== Segment start ==
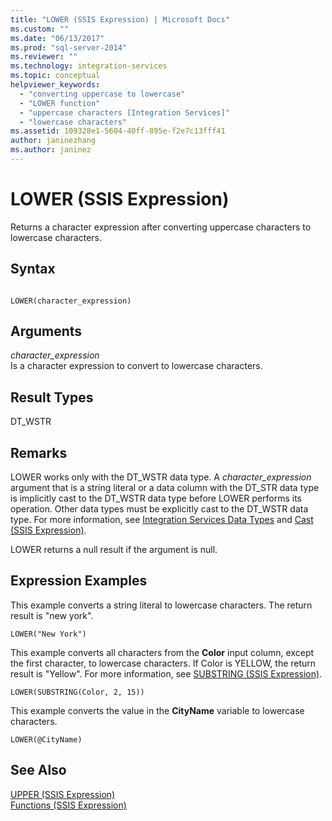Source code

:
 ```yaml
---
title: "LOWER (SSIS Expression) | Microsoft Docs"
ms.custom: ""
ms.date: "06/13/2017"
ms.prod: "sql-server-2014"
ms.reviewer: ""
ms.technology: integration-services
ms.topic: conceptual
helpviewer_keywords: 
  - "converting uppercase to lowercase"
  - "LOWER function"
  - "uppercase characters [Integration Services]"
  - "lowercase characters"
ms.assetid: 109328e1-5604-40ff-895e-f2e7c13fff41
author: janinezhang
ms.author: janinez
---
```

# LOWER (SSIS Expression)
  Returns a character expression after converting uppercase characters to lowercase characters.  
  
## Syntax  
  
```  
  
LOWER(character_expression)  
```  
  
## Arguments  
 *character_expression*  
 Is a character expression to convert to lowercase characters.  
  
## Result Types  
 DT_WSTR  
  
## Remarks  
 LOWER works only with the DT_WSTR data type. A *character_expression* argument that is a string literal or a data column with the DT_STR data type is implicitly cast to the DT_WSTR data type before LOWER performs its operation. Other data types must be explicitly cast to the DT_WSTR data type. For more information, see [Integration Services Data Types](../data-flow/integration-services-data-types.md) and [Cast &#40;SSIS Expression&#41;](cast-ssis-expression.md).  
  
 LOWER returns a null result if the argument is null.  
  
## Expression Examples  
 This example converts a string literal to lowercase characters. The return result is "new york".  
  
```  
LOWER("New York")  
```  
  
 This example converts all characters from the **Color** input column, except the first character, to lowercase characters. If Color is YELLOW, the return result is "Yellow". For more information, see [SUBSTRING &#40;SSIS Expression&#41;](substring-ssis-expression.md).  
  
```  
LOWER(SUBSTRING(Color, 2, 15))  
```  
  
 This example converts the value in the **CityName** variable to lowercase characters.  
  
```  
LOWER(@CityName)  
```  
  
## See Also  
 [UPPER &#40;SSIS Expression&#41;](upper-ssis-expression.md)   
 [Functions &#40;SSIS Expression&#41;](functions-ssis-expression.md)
== Segment end ==
## What you will do:
From the records above, copy each line that contains the word "uppercase".

## Solved exercise:
  - "converting uppercase to lowercase"
  - "uppercase characters [Integration Services]"
  Returns a character expression after converting uppercase characters to lowercase characters.  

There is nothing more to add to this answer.